*What you need to do*:
Exercise in exact copying: restate word for word only the lines below from the one containing "- ⚠️ May take" through the one containing "[白板推导系列笔记](htt", omitting any pictures.

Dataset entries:
== Segment start ==

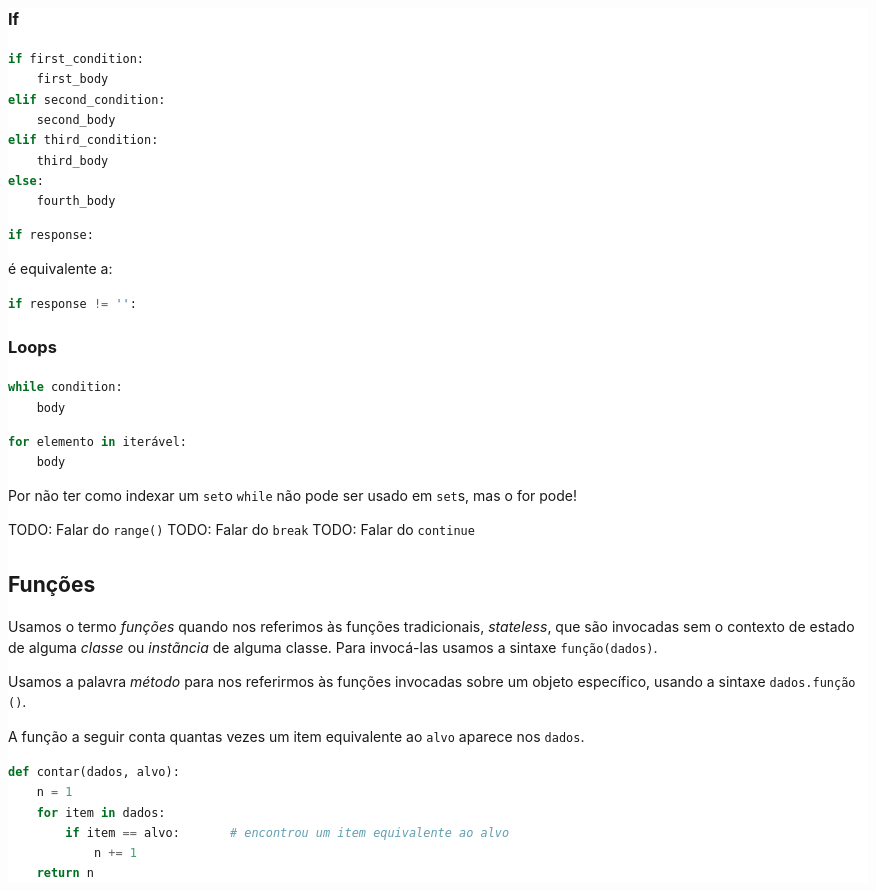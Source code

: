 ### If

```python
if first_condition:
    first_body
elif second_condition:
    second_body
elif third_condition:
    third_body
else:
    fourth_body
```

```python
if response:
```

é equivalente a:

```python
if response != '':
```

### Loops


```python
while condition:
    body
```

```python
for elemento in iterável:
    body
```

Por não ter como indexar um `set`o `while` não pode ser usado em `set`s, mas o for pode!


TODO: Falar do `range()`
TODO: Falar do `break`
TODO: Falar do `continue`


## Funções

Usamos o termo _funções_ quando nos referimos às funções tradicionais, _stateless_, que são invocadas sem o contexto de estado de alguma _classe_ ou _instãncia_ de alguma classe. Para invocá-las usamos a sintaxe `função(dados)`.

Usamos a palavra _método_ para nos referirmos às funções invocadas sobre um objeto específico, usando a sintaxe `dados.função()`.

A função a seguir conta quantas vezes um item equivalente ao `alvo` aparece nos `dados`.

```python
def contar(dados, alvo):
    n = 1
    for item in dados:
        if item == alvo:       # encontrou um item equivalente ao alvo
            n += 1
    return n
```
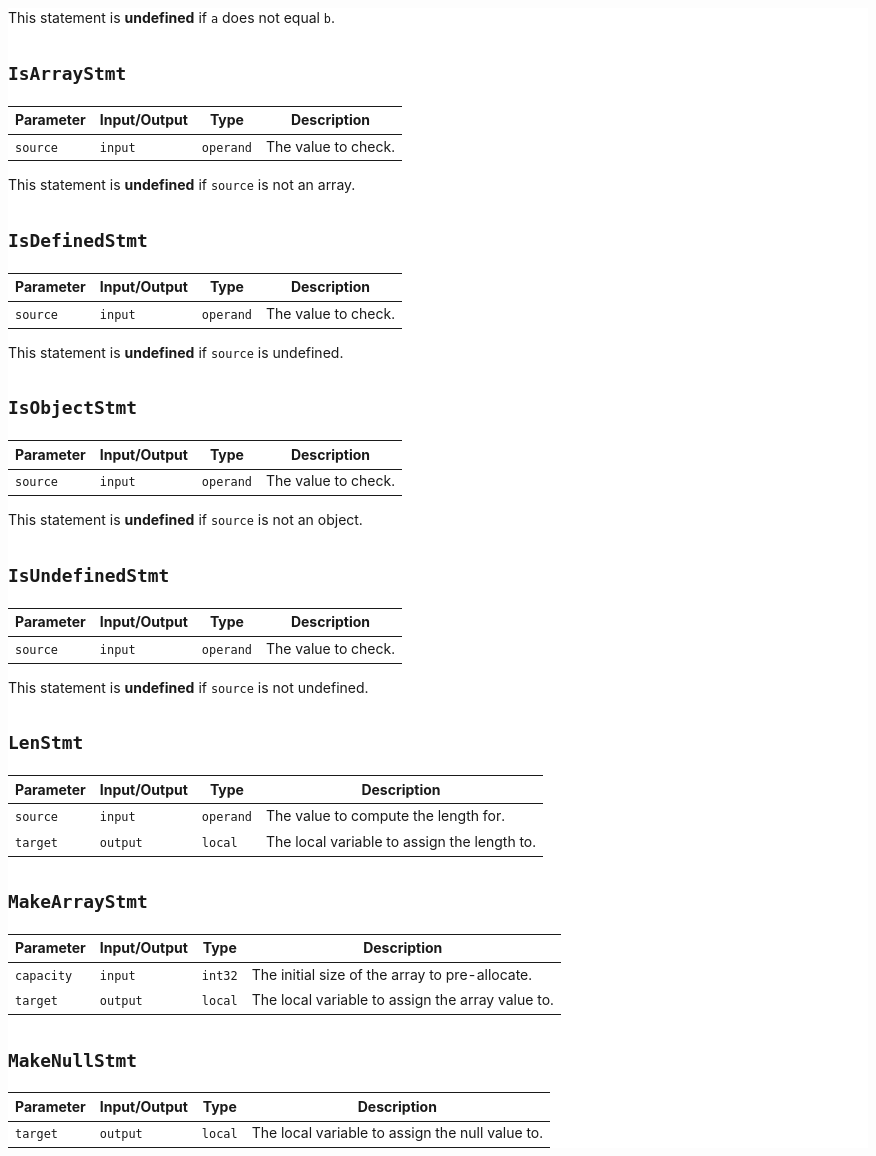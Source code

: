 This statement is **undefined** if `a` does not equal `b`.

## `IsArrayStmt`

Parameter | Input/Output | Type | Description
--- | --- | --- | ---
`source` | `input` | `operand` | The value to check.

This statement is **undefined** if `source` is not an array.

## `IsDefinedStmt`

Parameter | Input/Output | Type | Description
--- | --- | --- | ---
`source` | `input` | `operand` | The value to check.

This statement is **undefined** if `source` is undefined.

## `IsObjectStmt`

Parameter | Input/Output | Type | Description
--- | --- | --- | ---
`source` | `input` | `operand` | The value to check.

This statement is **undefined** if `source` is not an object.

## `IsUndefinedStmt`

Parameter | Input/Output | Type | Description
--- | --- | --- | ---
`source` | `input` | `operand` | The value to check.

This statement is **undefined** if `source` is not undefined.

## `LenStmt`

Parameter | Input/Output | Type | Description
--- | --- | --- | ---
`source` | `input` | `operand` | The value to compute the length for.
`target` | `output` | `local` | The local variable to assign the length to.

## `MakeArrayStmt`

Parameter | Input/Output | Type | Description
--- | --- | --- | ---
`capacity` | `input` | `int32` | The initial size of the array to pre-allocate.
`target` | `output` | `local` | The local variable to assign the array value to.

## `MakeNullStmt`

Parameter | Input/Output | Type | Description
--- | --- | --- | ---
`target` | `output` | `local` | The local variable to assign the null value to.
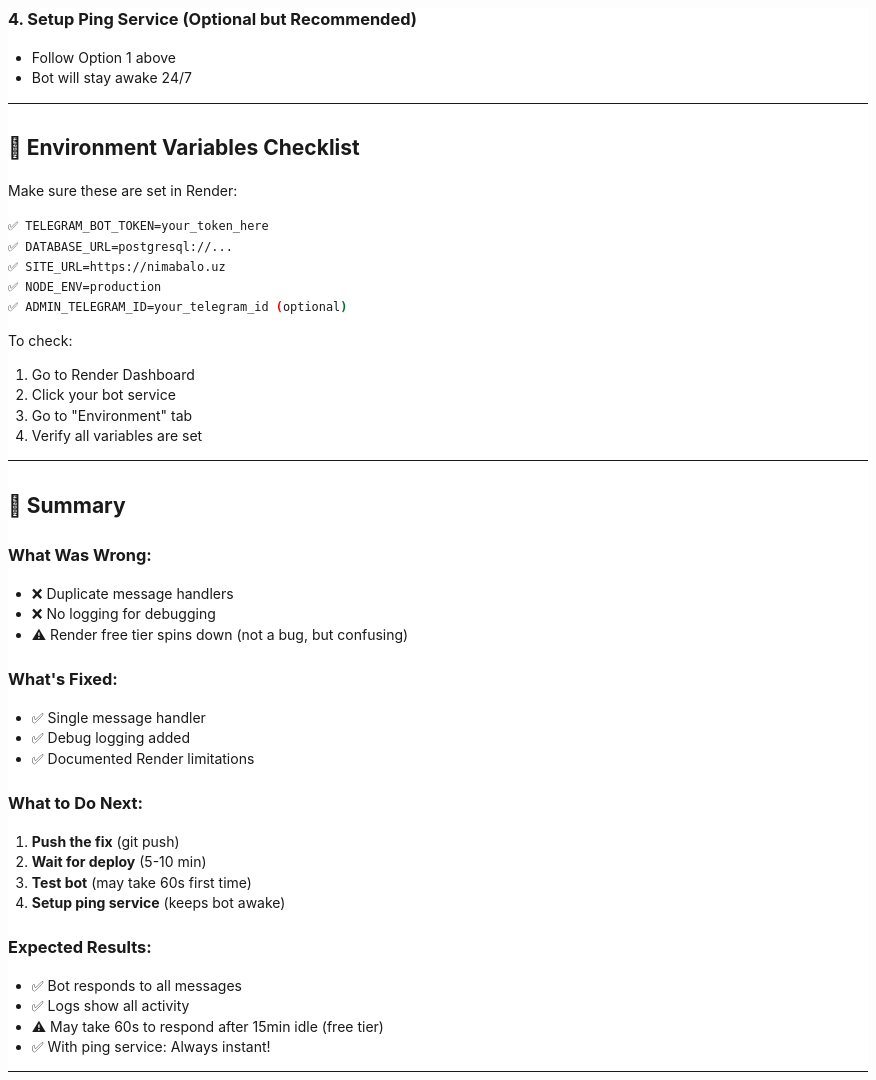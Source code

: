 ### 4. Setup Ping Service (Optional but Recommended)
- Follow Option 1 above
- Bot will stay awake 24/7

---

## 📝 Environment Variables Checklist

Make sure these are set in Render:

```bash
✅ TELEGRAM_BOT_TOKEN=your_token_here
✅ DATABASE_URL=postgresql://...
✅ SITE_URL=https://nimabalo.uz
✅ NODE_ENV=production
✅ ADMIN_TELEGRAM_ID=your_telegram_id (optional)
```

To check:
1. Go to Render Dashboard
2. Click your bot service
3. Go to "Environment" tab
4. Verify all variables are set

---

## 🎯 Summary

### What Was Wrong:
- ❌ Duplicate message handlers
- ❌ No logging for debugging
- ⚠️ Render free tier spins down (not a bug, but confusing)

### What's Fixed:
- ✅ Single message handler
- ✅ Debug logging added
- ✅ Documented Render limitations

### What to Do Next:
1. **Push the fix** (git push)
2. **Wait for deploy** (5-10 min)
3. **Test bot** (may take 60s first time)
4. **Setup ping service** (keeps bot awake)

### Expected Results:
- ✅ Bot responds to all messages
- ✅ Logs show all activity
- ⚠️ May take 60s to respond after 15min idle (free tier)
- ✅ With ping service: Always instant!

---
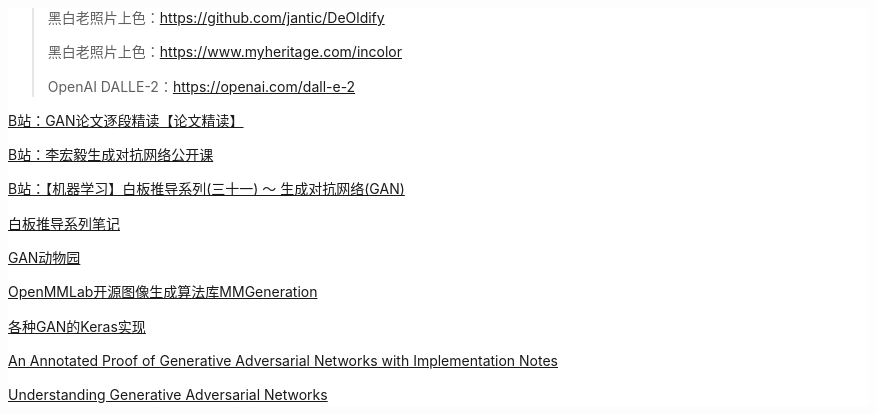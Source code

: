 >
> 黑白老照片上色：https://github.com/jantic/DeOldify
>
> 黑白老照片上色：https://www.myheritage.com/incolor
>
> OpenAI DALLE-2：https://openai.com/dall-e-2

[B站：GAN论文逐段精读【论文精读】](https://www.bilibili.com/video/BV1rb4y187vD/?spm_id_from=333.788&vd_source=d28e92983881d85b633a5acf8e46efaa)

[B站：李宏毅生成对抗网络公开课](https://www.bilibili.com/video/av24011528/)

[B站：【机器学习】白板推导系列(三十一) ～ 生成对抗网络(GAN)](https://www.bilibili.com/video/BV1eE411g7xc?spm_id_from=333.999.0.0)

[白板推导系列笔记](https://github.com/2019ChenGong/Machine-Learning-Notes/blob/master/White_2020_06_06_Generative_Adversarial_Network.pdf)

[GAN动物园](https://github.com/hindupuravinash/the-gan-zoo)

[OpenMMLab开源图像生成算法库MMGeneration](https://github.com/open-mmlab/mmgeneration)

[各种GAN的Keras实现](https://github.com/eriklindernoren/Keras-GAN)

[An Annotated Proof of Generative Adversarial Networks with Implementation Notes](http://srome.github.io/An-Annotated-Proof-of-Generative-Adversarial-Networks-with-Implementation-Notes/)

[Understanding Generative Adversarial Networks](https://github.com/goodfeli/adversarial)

== Segment end ==
== Segment start ==

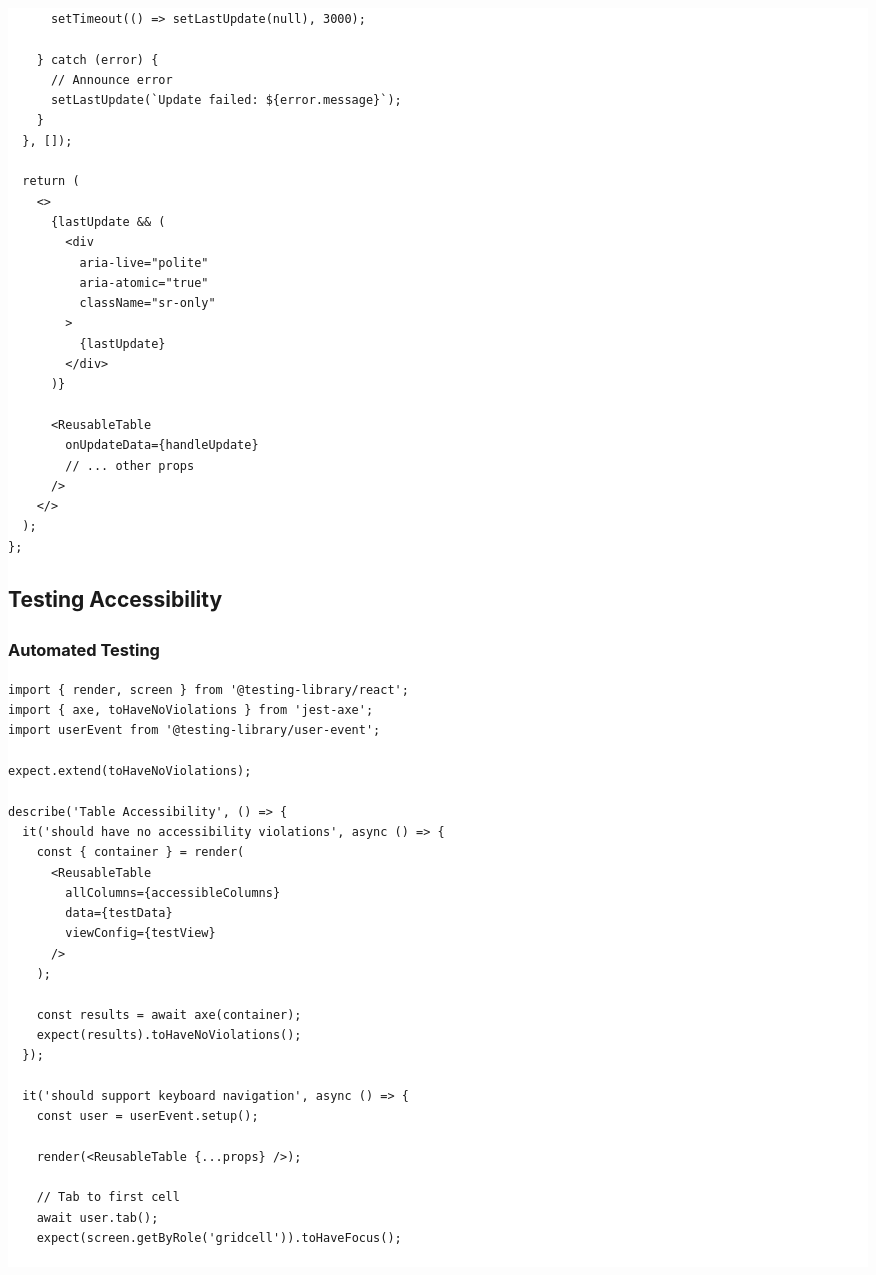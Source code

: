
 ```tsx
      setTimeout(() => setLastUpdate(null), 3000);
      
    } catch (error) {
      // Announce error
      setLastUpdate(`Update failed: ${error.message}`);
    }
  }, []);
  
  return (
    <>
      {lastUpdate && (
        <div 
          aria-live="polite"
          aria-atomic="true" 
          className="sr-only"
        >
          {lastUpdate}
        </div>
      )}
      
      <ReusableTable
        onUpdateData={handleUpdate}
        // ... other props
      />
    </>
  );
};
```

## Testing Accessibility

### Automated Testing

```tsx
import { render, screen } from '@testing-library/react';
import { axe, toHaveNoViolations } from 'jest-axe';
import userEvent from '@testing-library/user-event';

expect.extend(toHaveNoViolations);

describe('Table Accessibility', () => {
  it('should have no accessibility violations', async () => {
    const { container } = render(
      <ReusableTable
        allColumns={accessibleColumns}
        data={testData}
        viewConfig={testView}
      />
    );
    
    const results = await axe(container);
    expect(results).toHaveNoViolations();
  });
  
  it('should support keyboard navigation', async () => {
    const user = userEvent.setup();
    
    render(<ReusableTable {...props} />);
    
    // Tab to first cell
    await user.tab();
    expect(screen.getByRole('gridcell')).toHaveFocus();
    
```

== Segment end ==
== Segment start ==

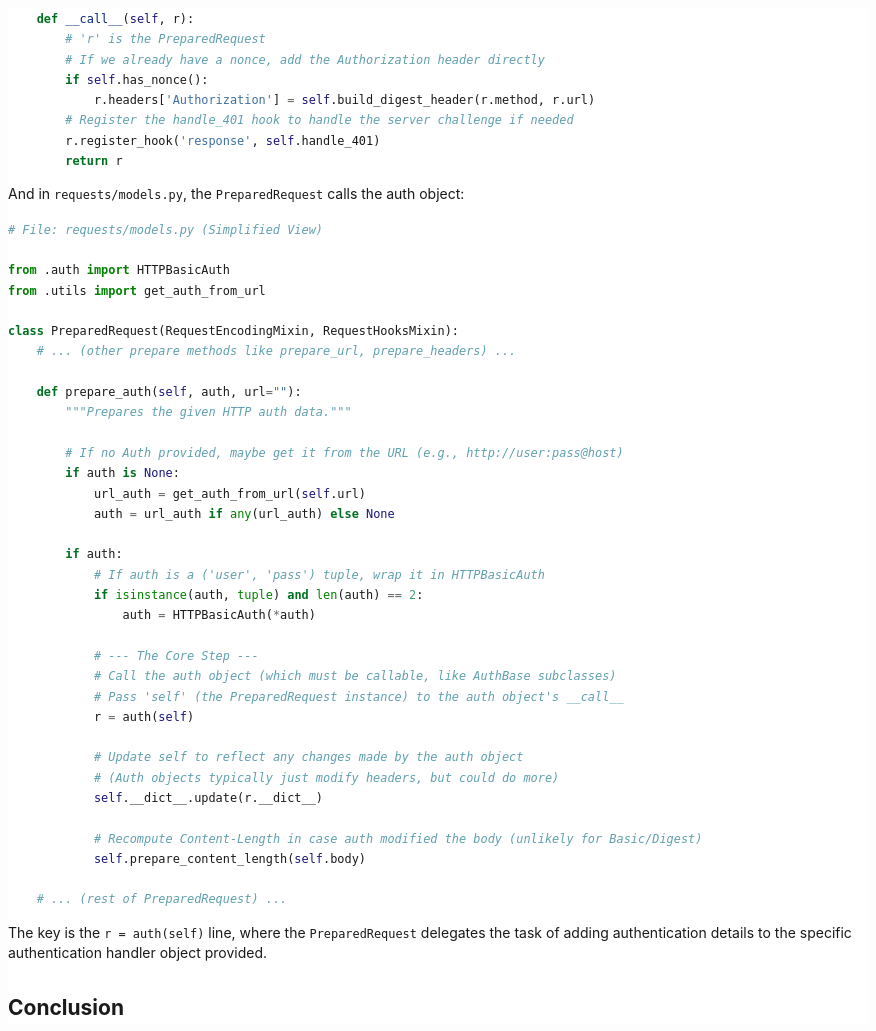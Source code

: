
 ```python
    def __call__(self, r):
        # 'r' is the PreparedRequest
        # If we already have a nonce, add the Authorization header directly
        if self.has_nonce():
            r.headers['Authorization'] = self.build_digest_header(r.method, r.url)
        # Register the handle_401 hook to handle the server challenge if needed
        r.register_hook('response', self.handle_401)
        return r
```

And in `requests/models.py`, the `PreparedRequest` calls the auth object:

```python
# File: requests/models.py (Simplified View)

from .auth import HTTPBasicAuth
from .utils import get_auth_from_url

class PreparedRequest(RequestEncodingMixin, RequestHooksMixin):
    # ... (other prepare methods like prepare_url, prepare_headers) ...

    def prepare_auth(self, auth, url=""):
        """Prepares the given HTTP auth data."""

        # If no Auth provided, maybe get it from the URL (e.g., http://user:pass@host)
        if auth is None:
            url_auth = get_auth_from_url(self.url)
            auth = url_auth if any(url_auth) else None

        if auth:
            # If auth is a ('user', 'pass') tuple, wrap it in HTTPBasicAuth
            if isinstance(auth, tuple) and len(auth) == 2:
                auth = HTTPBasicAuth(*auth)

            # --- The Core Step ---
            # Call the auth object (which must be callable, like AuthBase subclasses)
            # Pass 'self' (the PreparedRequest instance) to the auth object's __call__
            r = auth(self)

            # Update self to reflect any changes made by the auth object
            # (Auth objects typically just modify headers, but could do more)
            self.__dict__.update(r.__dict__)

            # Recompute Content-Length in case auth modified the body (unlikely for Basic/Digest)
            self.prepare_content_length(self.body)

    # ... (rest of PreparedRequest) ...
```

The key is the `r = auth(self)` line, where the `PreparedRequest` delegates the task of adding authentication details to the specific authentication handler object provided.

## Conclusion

== Segment end ==

*Answer space*:
- ⚠️ May take 60s to respond after 15min idle (free tier)
- ✅ With ping service: Always instant!

---
Source code

: >
> 黑白老照片上色：https://github.com/jantic/DeOldify
>
> 黑白老照片上色：https://www.myheritage.com/incolor
>
> OpenAI DALLE-2：https://openai.com/dall-e-2

[B站：GAN论文逐段精读【论文精读】](https://www.bilibili.com/video/BV1rb4y187vD/?spm_id_from=333.788&vd_source=d28e92983881d85b633a5acf8e46efaa)

[B站：李宏毅生成对抗网络公开课](https://www.bilibili.com/video/av24011528/)

[B站：【机器学习】白板推导系列(三十一) ～ 生成对抗网络(GAN)](https://www.bilibili.com/video/BV1eE411g7xc?spm_id_from=333.999.0.0)

[白板推导系列笔记](https://github.com/2019ChenGong/Machine-Learning-Notes/blob/master/White_2020_06_06_Generative_Adversarial_Network.pdf)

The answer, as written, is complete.